Sweden's former centre-right government scrapped compulsory military service in 2010, but the current Social Democrat-Green coalition has said it is considering reintroducing the concept.
And a new survey carried out by major pollsters Ipsos on behalf of the Dagens Nyheter newspaper suggested on Monday that 72 percent of Swedes would throw their support behind conscription.
Only 16 percent of respondents said they believed it was a bad idea.
Conscription for all males was introduced in Sweden in 1901, but in practice it had been winding down for years before it was formally ditched, with only those expressing a wish to serve picked.
During the height of the Cold War nearly 85 percent of Swedish men carried out military service, with some 50,000 drafted out of an age group counting 60,000 men.

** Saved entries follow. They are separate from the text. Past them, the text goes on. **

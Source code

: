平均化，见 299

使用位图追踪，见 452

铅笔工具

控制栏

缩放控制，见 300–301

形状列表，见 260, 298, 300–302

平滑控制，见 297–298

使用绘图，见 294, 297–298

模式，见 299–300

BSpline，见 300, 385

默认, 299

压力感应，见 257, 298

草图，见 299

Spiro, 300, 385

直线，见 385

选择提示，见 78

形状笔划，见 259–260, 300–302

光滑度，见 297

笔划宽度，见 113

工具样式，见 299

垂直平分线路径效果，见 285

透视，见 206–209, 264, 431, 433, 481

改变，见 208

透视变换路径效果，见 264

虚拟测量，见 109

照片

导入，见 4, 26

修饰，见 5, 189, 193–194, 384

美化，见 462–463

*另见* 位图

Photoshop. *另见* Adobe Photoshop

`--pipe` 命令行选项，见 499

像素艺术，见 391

But according to DN the Swedish Armed Forces are currently short of around 7,500 soldiers, sailors and officers – around half of the total organization – despite running large recruitment campaigns with television ads and billboards in the past few years.
“It could be that many see conscription as a possible solution to the defence's staffing problems that are constantly reported in media,” Ipsos head of public opinion David Ahlin told the independent centre-right liberal Swedish daily.
Meanwhile, 87 percent of 1,231 respondents said military service should be compulsory for both men and women in Sweden, which has an international reputation for gender equality.
“It seems a given today that both men and women should serve. It's rare that there's such a consensus when we ask questions,” said Ahlin.